BANYUWANGI, beritalima.com – Kepala Desa (Kades) di Banyuwangi, keluarkan kebijakan yang melawan putusan pejabat diatasnya. Yakni Gubernur Jawa Timur.
Kasus yang menabrak aturan konstitusi tersebut dilakukan oleh Kades Sumberagung, Kecamatan Pesanggaran, Banyuwangi, Vivin Agustin. Dengan dalih mengatasnamakan masyarakat, dia mengeluarkan surat yang melampaui kewenangannya. Yaitu Surat Rekomendasi Pencabutan Izin Tambang Emas PT Bumi Suksesindo (PT BSI).
Padahal, sesuai Undang-Undang No 23 Tahun 2014 tentang Pemerintah Daerah, terkait perizinan tambang, sudah jelas menjadi kewenangan Pemerintah Provinsi. Akibat perbuatan tersebut, Kades Vivin pun akhirnya dipanggil oleh Asisten Pemerintahan Pemerintah Kabupaten (Pemkab) Banyuwangi.
Kabag Pemerintahan Pemkab Banyuwangi, Abdul Aziz Hamidi, menegaskan bahwa perbuatan Kades Sumberagung menyalahi aturan serta melampaui kewenangan. Tak pelak, sanksi pembinaan pun dijatuhkan mengingat kebijakan Kades Vivin bisa memicu konflik dikalangan masyarakat bawah.

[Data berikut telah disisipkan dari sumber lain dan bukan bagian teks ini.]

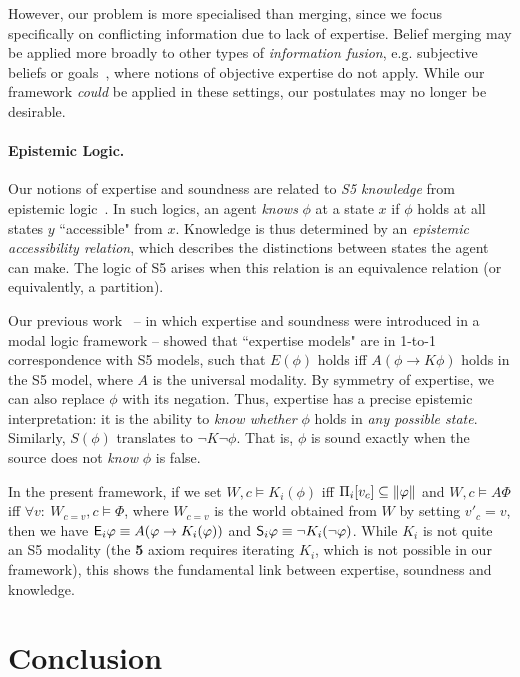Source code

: However, our problem is more specialised than merging, since we focus
specifically on conflicting information due to lack of expertise. Belief
merging may be applied more broadly to other types of \emph{information
fusion}, e.g. subjective beliefs or goals~\cite{gregoire_fusion_2006},
where notions of objective expertise do not apply. While our framework
\emph{could} be applied in these settings, our postulates may no longer be
desirable.

\paragraph{Epistemic Logic.}

Our notions of expertise and soundness are related to \emph{S5
knowledge} from epistemic logic~\cite{handbook_epistemic}. In such
logics, an agent \emph{knows} $\phi$ at a state $x$ if $\phi$ holds at all
states $y$ ``accessible" from $x$. Knowledge is thus determined by an
\emph{epistemic accessibility relation}, which describes the distinctions
between states the agent can make. The logic of S5 arises when this relation is an
equivalence relation (or equivalently, a partition).

Our previous work~\cite{singleton2021logic} -- in which expertise and soundness
were introduced in a modal logic framework -- showed that ``expertise
models" are in 1-to-1 correspondence with S5 models, such that $E(\phi)$
holds iff $A(\phi \rightarrow K\phi)$ holds in the S5 model, where $A$ is the
universal modality. By symmetry of expertise, we can also replace $\phi$ with
its negation. Thus, expertise has a precise epistemic interpretation: it is the
ability to \emph{know whether} $\phi$ holds in \emph{any possible state}.
Similarly, $S(\phi)$ translates to $\neg K \neg \phi$. That is, $\phi$ is sound
exactly when the source does not \emph{know} $\phi$ is false.

In the present framework, if we set
%
$W, c \models K_i(\phi)$ iff $\Pi_i[v_c] \subseteq \propmods{\phi}$ and
%
$W, c \models A\Phi$ iff $\forall v:\ W_{c=v}, c \models \Phi$,
%
where $W_{c=v}$ is the world obtained from $W$ by setting $v'_c = v$, then we
have $\E_i\phi \equiv A(\phi \rightarrow K_i(\phi))$ and $\S_i\phi \equiv
\neg K_i(\neg \phi)$. While $K_i$ is not quite an S5 modality (the \textbf{5}
axiom requires iterating $K_i$, which is not possible in our framework), this
shows the fundamental link between expertise, soundness and knowledge.

\section{Conclusion}
\label{kr_sec_conclusion}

“Kami mengingatkan agar hal tersebut tidak terjadi lagi,” katanya, Selasa (26/11/2019).
Sementara itu, Kades Sumberagung, Vivin Agustin, mengakui apa yang dia lakukan adalah sebuah kesalahan. Tapi dia berdalih, tindakan menandatangani Surat Rekomendasi Pencabutan Izin Tambang Emas PT BSI, tersebut atas desakan masyarakat.
Dimana puluhan warga telah menduduki kantor desa setempat, Senin kemarin (25/11/2019). Dan massa mengancam akan melakukan demo jika dia tidak bersedia teken surat rekomendasi.
“Tekanan masyarakat, harapan masyarakat. Jadi saya milih masyarakat saya kondusif, damai, saya ambil langkah seperti itu,” katanya.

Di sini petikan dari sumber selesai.